As outlined in Chapter 1, orgax occur in complex systems possessing a wide variety of technical and procedural safeguards.1 They arise from the insidious accumulation of delayed-action failures lying mainly in the managerial and organizational spheres. such latent conditions (or latent failures) are like resident pathogens within the system. Organizational accidents can result when these latent conditions combine with active failures (errors or violations at the ‘sharp end’) and local triggering factors to breach or bypass the system defences. In this chapter and Chapter 3, we will examine in some detail the processes that give rise to latent condition. For now, I should stress that defensive weaknesses are not usually gaping holes or absences; rather, they are more like small cracks in a wall.

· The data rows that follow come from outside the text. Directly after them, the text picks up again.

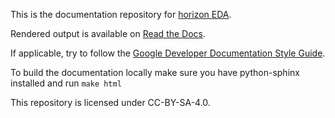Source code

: This is the documentation repository for [horizon EDA](https://github.com/horizon-eda/horizon).

Rendered output is available on [Read the Docs](https://horizon-eda.readthedocs.io/).

If applicable, try to follow the [Google Developer Documentation Style 
Guide](https://developers.google.com/style/).

To build the documentation locally make sure you have python-sphinx installed and run `make html`

This repository is licensed under CC-BY-SA-4.0.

Figure 2.1 sets out the basic ‘anatomy’ of an organizational accident. This model is now used in a variety of hazardous technologies to guide accident investigations and to monitor the effectiveness of remedial measures. The direction of causality is from left to right:2
  • The accident sequence begins with the negative consequences of organizational processes (i.e., decisions concerned with planning, forecasting, designing, managing, communicating, budgeting, monitoring, auditing and the like). Another very influential factor is the system’s safety culture.
  • some of the latent conditions thus created are transmitted along departmental and organizational pathways to the various workplaces where they show themselves as conditions that promote errors and violations (e.g., high workload, time pressures, inadequate skills and experience and poor equipment)
  • At the level of the individual at the ‘sharp end’, these local latent conditions combine with psychological error and violation tendencies to create unsafe acts. many unsafe acts will be committed, but only very few of them will penetrate the many defences and safeguards to produce bad outcomes.
  • The fact that engineered safety features, standards, administrative controls, procedures and the like can be deficient due to latent conditions as well as active failures is shown by the arrow connecting the organizational processes to the defences.
It is clear from the case studies discussed above that the people at the human–system interface – the ‘sharp end’ – were not so much the instigators of the accident; rather, they were the inheritors of ‘accidents-in-waiting’. Their working environments had been unwittingly ‘booby-trapped’ by system problems.
Figure 2.1 Summarizing the stages involved in an organizational accident
Figure 2.1 Summarizing the stages involved in an organizational accident
When systems have many layers of defences, they are largely proof against single failures, either human or technical. The only types of accidents they can suffer are organizational accidents, that is, ones involving the unlikely combination of several factors at many different levels of the system that penetrate the various contro...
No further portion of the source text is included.